Most other vaccines suggest administering in the outer aspect of the upper arm in adolescents or adults or in the “deltoid area” (e.g., MMR [measles–mumps–rubella], varicella, MMRV [measles–mumps–rubella, varicella], MPSV4 [quadrivalent meningococcal polysaccharide vaccine]) or do not provide a suggested administration location.2–5 Other vaccines that can be administered intramuscularly or subcutaneously include PPSV (pneumococcal polysaccharide vaccine) and IPV (inactivated polio vaccine).

This is consistent with the Advisory Committee on Immunization Practices (ACIP) General Recommendations,6 in which the following appears:

  • “Subcutaneous injections are administered at a 45-degree angle, usually into the thigh for infants aged <12 months and in the upper-outer triceps area of persons aged ≥12 months. Subcutaneous injections may be administered into the upper-outer triceps area of an infant if necessary. A 5/8-inch, 23- to 25-gauge needle should be inserted into the subcutaneous tissue.”

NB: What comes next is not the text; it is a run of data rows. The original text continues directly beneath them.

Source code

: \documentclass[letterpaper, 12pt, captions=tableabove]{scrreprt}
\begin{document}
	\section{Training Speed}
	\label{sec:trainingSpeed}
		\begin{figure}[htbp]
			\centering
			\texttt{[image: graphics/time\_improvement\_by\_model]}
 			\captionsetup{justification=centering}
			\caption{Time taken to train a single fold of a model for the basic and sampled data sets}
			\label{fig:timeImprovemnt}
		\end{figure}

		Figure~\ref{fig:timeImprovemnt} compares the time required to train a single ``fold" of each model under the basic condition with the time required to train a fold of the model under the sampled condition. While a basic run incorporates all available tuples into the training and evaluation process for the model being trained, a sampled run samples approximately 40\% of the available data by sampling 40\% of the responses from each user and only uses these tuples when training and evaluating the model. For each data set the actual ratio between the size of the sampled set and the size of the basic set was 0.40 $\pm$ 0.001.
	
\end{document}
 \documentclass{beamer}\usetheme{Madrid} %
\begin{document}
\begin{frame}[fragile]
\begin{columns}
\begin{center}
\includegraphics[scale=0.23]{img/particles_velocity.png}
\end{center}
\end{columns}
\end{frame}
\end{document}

APhA teaches subcutaneous administration in the same location as ACIP. Because administration in the triceps area contains looser skin, it is less likely to be inadvertently administered intramuscularly. I recommend continued administration of the vaccine in the triceps area, as taught and practiced in the APhA Pharmacy-Based Immunization Delivery certificate training program. If contacting representatives at Merck Vaccines, you can expect them to say that the herpes zoster vaccine should be administered in the deltoid region because they are required to follow the FDA-approved package insert.

Stephan L. Foster, PharmD, FAPhA
Professor and Vice Chair
College of Pharmacy
University of Tennessee Health Sciences Center
Memphis
APhA Liaison Representative to the Advisory Committee on Immunization Practices (ACIP)
CAPT (Ret) U.S. Public Health Service

References

  1. Merck & Co., Inc. Zostavax prescribing information. Accessed at www.merck.com/product/usa/pi_circulars/z/zostavax/zostavax_pi2.pdf, March 16, 2012.
  2. Merck & Co., Inc. MMRII Prescribing information. Accessed at www.merck.com/product/usa/pi_circulars/m/mmr_ii/mmr_ii_pi.pdf, March 16, 2012.
  3. Merck & Co., Inc. Varivax prescribing information. Accessed at www.merck.com/product/usa/pi_circulars/v/varivax/varivax_pi.pdf, March 16, 2012.
  4. Sanofi-pasteur. Poliovirus vaccine inactivated (IPOL) prescribing information. Accessed at www.vaccineshoppe.com/image.cfm?doc_id=5984&image_type=product_pdf, March 16, 2012.
  5. Merck & Co., Inc. Pneumovax 23 prescribing information. Accessed at www.merck.com/product/usa/pi_circulars/p/pneumovax_23/pneumovax_pi.pdf, March 16, 2012.
  6. National Center for Immunization and Respiratory Diseases. General recommendations on immunization: recommendations of the Advisory Committee on Immunization Practices (ACIP). MMWR Recomm Rep. 2011;60(2):1–64.